[ABOUT THIS EXERCISE]:
The reply should hold only the lines below from the one with "make virtual environent" to the end, each copied exactly.

[RECORDED DATA]:
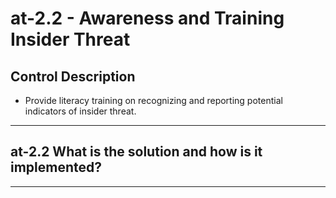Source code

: # at-2.2 - Awareness and Training Insider Threat

## Control Description

- Provide literacy training on recognizing and reporting potential indicators of insider threat.

______________________________________________________________________

## at-2.2 What is the solution and how is it implemented?

______________________________________________________________________
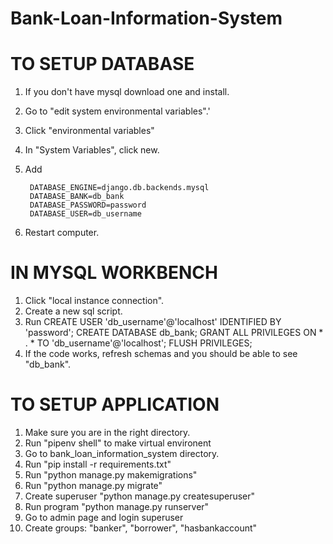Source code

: # Bank-Loan-Information-System

# TO SETUP DATABASE

1. If you don't have mysql download one and install.
2. Go to "edit system environmental variables".'
3. Click "environmental variables"
4. In "System Variables", click new.
5. Add 
        
        DATABASE_ENGINE=django.db.backends.mysql
        DATABASE_BANK=db_bank
        DATABASE_PASSWORD=password
        DATABASE_USER=db_username
6. Restart computer.


# IN MYSQL WORKBENCH

1. Click "local instance connection".
2. Create a new sql script.
3. Run 
        CREATE USER 'db_username'@'localhost' IDENTIFIED BY 'password';
        CREATE DATABASE db_bank;
        GRANT ALL PRIVILEGES ON * . * TO 'db_username'@'localhost';
        FLUSH PRIVILEGES;
4. If the code works, refresh schemas and you should be able to see "db_bank".


# TO SETUP APPLICATION

1. Make sure you are in the right directory.
2. Run "pipenv shell" to make virtual environent
3. Go to bank_loan_information_system directory.
4. Run "pip install -r requirements.txt"
5. Run "python manage.py makemigrations"
6. Run "python manage.py migrate"
7. Create superuser "python manage.py createsuperuser"
8. Run program "python manage.py runserver"
9. Go to admin page and login superuser
10. Create groups: "banker", "borrower", "hasbankaccount"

[FINISHED TASK]:
2. Run "pipenv shell" to make virtual environent
3. Go to bank_loan_information_system directory.
4. Run "pip install -r requirements.txt"
5. Run "python manage.py makemigrations"
6. Run "python manage.py migrate"
7. Create superuser "python manage.py createsuperuser"
8. Run program "python manage.py runserver"
9. Go to admin page and login superuser
10. Create groups: "banker", "borrower", "hasbankaccount"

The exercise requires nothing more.